Examples of the first protective layer 25a include TiN, TiON, TiCrN, TiAlON, and the like. When TiN is used as the first protective layer 25a, for example, it can be set to contain 40 to 60 atomic% of Ti and 40 to 60 atomic% of N. The first protective layer 25a is, for example, ^SiN, SiON, SiO 2, SiAlON, or in SiC. Hereinafter, a description will be given based on an example in which the first protective layer 25a is formed of TiN.

  The first protective layer 25a includes first crystal grains. In this example, the first crystal particles are TiN. The average crystal grain size of the first crystal grains is, for example, 80 to 240 nm. The standard deviation of the average crystal grain size of the first crystal grains is, for example, 73 to 120 nm.

  The thickness of the first protective layer 25a can be set to 2 to 6 μm. By setting the thickness of the first protective layer 25a to 2 μm or more, the adhesion between the heat generating portion 9 and the electrode is improved. Further, by setting the thickness of the first protective layer 25a to 6 μm or less, the heat of the heat generating portion 9 is easily transmitted to the recording medium P, and the thermal efficiency of the thermal head X1 is improved.

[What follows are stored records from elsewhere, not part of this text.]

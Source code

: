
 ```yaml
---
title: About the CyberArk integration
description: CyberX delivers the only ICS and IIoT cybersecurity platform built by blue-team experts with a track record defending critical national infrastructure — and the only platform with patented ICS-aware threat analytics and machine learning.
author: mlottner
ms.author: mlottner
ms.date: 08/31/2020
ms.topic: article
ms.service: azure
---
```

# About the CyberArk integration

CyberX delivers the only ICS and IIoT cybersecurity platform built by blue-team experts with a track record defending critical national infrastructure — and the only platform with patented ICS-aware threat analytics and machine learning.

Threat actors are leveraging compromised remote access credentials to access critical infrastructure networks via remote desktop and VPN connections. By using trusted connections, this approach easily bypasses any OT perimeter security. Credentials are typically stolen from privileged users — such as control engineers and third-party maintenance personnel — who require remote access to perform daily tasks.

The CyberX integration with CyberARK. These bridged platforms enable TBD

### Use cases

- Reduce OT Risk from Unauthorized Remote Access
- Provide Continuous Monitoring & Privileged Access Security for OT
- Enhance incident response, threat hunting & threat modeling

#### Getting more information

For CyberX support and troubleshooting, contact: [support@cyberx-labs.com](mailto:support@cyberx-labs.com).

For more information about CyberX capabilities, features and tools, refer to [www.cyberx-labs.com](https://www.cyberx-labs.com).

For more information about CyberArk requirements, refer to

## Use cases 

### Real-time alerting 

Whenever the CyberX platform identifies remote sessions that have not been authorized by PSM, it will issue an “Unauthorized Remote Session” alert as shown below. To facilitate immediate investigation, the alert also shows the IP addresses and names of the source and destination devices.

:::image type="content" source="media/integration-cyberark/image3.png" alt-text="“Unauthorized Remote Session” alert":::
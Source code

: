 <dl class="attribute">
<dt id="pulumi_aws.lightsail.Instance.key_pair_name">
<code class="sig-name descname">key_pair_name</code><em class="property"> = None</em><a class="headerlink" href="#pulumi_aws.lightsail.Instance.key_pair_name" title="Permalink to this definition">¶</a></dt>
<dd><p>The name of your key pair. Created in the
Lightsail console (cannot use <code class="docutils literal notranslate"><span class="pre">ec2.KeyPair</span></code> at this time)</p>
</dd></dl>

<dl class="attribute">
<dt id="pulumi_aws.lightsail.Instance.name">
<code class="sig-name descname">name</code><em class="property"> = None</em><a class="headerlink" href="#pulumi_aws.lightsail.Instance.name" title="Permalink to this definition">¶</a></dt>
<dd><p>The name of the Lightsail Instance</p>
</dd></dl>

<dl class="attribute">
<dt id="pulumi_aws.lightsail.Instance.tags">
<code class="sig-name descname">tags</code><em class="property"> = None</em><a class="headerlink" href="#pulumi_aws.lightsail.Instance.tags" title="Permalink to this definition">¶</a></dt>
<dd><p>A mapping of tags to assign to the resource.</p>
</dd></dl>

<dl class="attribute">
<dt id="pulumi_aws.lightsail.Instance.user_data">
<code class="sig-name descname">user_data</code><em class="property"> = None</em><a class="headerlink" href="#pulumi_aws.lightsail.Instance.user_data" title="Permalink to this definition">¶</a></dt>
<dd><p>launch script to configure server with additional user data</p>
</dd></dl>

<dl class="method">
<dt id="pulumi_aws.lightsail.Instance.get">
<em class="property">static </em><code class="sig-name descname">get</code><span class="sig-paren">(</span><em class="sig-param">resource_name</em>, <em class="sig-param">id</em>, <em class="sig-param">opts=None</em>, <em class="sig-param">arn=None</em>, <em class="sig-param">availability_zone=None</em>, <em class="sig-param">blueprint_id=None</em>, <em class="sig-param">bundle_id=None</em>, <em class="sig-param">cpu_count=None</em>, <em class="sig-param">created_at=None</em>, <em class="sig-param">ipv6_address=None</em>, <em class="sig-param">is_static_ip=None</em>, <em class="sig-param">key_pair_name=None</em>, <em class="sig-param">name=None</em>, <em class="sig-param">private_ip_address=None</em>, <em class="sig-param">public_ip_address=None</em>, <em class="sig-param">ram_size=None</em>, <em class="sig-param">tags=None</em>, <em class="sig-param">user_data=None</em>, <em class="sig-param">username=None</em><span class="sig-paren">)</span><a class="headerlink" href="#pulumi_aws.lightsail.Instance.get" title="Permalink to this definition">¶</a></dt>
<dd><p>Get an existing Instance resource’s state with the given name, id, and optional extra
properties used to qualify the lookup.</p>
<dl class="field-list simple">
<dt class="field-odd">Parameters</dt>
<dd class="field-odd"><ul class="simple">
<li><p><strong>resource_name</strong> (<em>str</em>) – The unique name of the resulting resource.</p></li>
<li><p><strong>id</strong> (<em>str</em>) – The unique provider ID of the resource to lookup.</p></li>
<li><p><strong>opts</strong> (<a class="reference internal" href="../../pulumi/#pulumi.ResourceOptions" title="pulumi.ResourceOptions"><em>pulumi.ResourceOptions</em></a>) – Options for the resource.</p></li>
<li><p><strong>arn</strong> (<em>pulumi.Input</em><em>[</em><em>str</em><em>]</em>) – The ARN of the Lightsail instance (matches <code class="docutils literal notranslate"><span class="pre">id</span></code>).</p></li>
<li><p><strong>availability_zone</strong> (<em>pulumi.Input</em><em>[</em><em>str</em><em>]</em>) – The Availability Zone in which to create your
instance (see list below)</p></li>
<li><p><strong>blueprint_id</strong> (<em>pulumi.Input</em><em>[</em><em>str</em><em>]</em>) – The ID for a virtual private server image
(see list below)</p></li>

  The arithmetic surface roughness Ra of the first protective layer 25a is, for example, 30.0 nm or less. Thereby, adhesion with the second protective layer 25b provided on the first protective layer 25a is improved.

  The second protective layer 25b may be formed of the same material as the first protective layer 25a. That is, when the first protective layer 25a is formed of TiN, the second protective layer 25b may also be formed of TiN. Further, the second protective layer 25b may be formed of a material different from that of the first protective layer 25a. Hereinafter, a description will be given based on an example in which the second protective layer 25b is also formed of TiN.

  Second protective layer 25b includes second crystal grains. In this example, the second crystal particles are TiN. The average crystal grain size of the second crystal grains is, for example, 240 to 720 nm. The standard deviation of the average crystal grain size of the second crystal grains is, for example, 220 to 360 nm.

  The thickness of the second protective layer 25b can be set to 2 to 6 μm. By setting the thickness of the second protective layer 25b to 2 μm or more, wear resistance is improved. Further, by setting the thickness of the second protective layer 25b to 6 μm or less, the heat of the heat generating portion 9 is easily transmitted to the recording medium P, and the thermal efficiency of the thermal head X1 is improved. The second protective layer 25b corresponds to the outermost layer and is in contact with the recording medium P.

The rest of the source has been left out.